Needless to say, this is a show-stopper of a problem. I needed to get
Unicode expressions into my PTL functions in a sensible,
straightforward manner.


My workaround
=============

I've managed to work around the problem, though not very
elegantly. What I did:

- assume UTF-8 encoding as a de facto standard. All request handlers
that return text must ensure that the response Content-Type is set to
"text/*; charset=UTF-8" where "*" is the appropriate subtype
(e.g. text/html).

- patch quixote/html.py to ensure that the C implementation of
htmltext is not used. (This will be necessary until I get around to
fixing the C implementation.) Raising an ImportError at the right spot
does the job.

- patch quixote/_py_htmltext.py so that the classes 'htmltext' and
'_QuoteWrapper' both anticipate Unicode input, and handle it by
encoding it into UTF-8 text. (_QuoteWrapper was already Unicode-aware,
but it chose to encode into Latin-1, which seems a short-sighted
if expedient solution.)

The two patches appear below.

These three changes have the expected consequence of allowing Unicode
strings to work as expected within PTL functions (and other places
where htmltext() is used).
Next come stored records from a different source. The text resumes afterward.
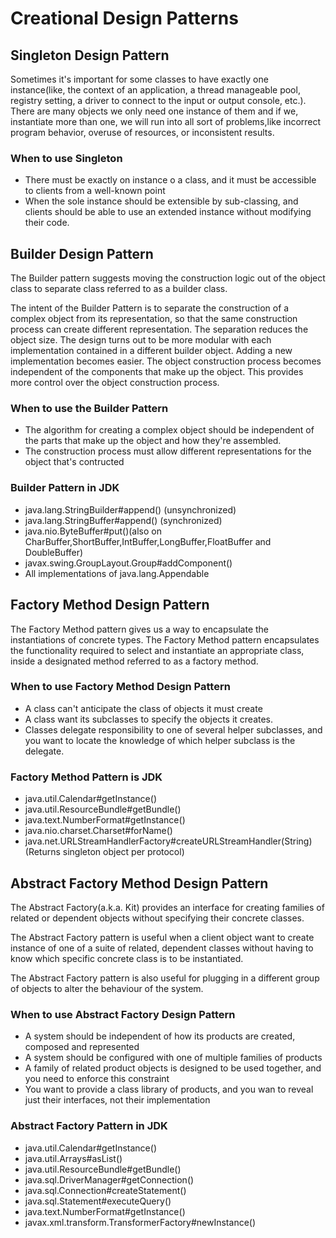 # Creational Design Patterns

## Singleton Design Pattern
Sometimes it's important for some classes to have exactly one instance(like, the context of an application, 
a thread manageable pool, registry setting, a driver to connect to the input or output console, etc.). 
There are many objects we only need one instance of them and if we, instantiate more than one, 
we will run into all sort of problems,like incorrect program behavior, overuse of resources, or inconsistent results.

### When to use Singleton
* There must be exactly on instance o a class, and it must be accessible to clients from a well-known point
* When the sole instance should be extensible by sub-classing, and clients should be able to use an extended instance without modifying their code.

## Builder Design Pattern
The Builder pattern suggests moving the construction logic out of the object class to separate class 
referred to as a builder class.

The intent of the Builder Pattern is to separate the construction of a complex object from its representation, 
so that the same construction process can create different representation. The separation reduces
the object size. The design turns out to be more modular with each implementation contained in a different builder object.
Adding a new implementation becomes easier. The object construction process becomes independent of the components
that make up the object. This provides more control over the object construction process.

### When to use the Builder Pattern
* The algorithm for creating a complex object should be independent of the parts that make up the object and how they're assembled.
* The construction process must allow different representations for the object that's contructed

### Builder Pattern in JDK 
* java.lang.StringBuilder#append() (unsynchronized)
* java.lang.StringBuffer#append() (synchronized)
* java.nio.ByteBuffer#put()(also on CharBuffer,ShortBuffer,IntBuffer,LongBuffer,FloatBuffer and DoubleBuffer) 
* javax.swing.GroupLayout.Group#addComponent()
* All implementations of java.lang.Appendable

## Factory Method Design Pattern
The Factory Method pattern gives us a way to encapsulate the instantiations of concrete types.
The Factory Method pattern encapsulates the functionality required to select and instantiate an appropriate
class, inside a designated method referred to as a factory method.

### When to use Factory Method Design Pattern
* A class can't anticipate the class of objects it must create
* A class want its subclasses to specify the objects it creates.
* Classes delegate responsibility to one of several helper subclasses, and you want to locate the knowledge
    of which helper subclass is  the delegate.

### Factory Method Pattern is JDK
* java.util.Calendar#getInstance()
* java.util.ResourceBundle#getBundle()
* java.text.NumberFormat#getInstance()
* java.nio.charset.Charset#forName()
* java.net.URLStreamHandlerFactory#createURLStreamHandler(String) (Returns singleton object per protocol)

## Abstract Factory Method Design Pattern
The Abstract Factory(a.k.a. Kit) provides an interface for creating families of related or dependent
objects without specifying their concrete classes.

The Abstract Factory pattern is useful when a client object want to create instance of one of a suite
 of related, dependent classes without having to know which specific concrete class is to be instantiated.
 
The Abstract Factory pattern is also useful for plugging in a different group of objects to alter the behaviour
of the system.

### When to use Abstract Factory Design Pattern
* A system should be independent of how its products are created, composed and represented
* A system should be configured with one of multiple families of products
* A family of related product objects is designed to be used together, and you need to enforce this constraint
* You want to provide a class library of products, and you wan to reveal just their interfaces, not their implementation

### Abstract Factory Pattern in JDK
* java.util.Calendar#getInstance()
* java.util.Arrays#asList()
* java.util.ResourceBundle#getBundle()
* java.sql.DriverManager#getConnection()
* java.sql.Connection#createStatement()
* java.sql.Statement#executeQuery()
* java.text.NumberFormat#getInstance()
* javax.xml.transform.TransformerFactory#newInstance()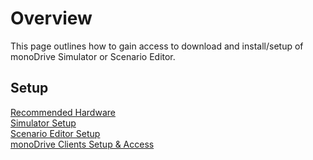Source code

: # Overview

This page outlines how to gain access to download and install/setup of monoDrive Simulator or Scenario Editor. 

## Setup

[Recommended Hardware](../monoDrive_home/getting_started/Recommended_hardware) <br />
[Simulator Setup](../monoDrive_home/getting_started/Simulator) <br />
[Scenario Editor Setup](../monoDrive_home/getting_started/Editor) <br />
[monoDrive Clients Setup & Access](../monodrive_clients) <br />

<p>&nbsp;</p>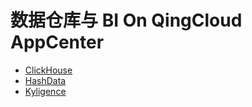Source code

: ---
---

# 数据仓库与 BI On QingCloud AppCenter

*   [ClickHouse](app_clickhouse/index.html)
*   [HashData](http://docs.hashdata.cn/v2.2/)
*   [Kyligence](https://kyligence.io/zh/blog/tutorial-about-how-to-use-kyligence-enterprise-on-qingyun-appcenter/?utm_source=qingcloud&utm_medium=marketplace)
To be fair, my tests have been rather
limited (only my English-to-French translations), but should be
representative.


Problems with my approach
=========================

- although assuming UTF-8 is a reasonable standard (since all Unicode
characters can be expressed in UTF-8), it's not optimal for all
possible uses. Someone would likely prefer or require a different
encoding. Nonetheless, assuming UTF-8 is better than assuming
ASCII.

- I need to explicitly set the encoding on each textual response. Not
too big a deal, since most responses call some kind of header()
function, where the content-type can be set. But in cases where
non-UTF-8 text is to be returned, the behaviour I've introduced may be
surprising. (For example, returning a text file encoded in Latin-1
will result in some garbage characters if the UTF-8 content-type
header isn't overridden.) But at least it's not magical: with an
underlying assumption of UTF-8, such problems become obvious and
can be fixed easily.

- other problems? Nothing I've encountered yet, but I'm sure it can't
be this simple.


* * *

I would be interested in feedback from my fellow Quixote users! Have
you encountered the same problem, and solved it in a better fashion?
Ideally, I would like to see Quixote "fixed" so that it handles
Unicode more gracefully, but I'm too focussed on my current app to
know what would qualify as an appropriate general solution.

-- Graham



The patches
===========


   --- F:\quixote\html.py       Wed Dec 03 18:30:30 2003
   +++ html.py  Sat Jul 31 02:04:45 2004
   @@ -59,8 +59,9 @@
    import urllib
    from types import UnicodeType
     try:
   +    raise ImportError
        # faster C implementation
        from quixote._c_htmltext import htmltext, htmlescape, _escape_string, \
            TemplateIO
    except ImportError:



   --- F:\quixote\_py_htmltext.py       Wed Dec 03 18:30:30 2003
   +++ _py_htmltext.py  Sat Jul 31 02:08:21 2004
   @@ -42,12 +42,14 @@
        using entities.
        """

        __slots__ = ['s']

        def __init__(self, s):
   +        if isinstance(s, unicode):
   +            s = s.encode('utf-8')
            self.s = str(s)

        # XXX make read-only
        #def __setattr__(self, name, value):
        #    raise AttributeError, 'immutable object'

   @@ -158,12 +160,14 @@
        # helper for htmltext class __mod__

        __slots__ = ['value', 'escape']

        def __init__(self, value, escape):
            self.value = value
   +        if isinstance(self.value, unicode):
   +            self.value = self.value.encode('utf-8')
            self.escape = escape

        def __str__(self):
            return self.escape(str(self.value))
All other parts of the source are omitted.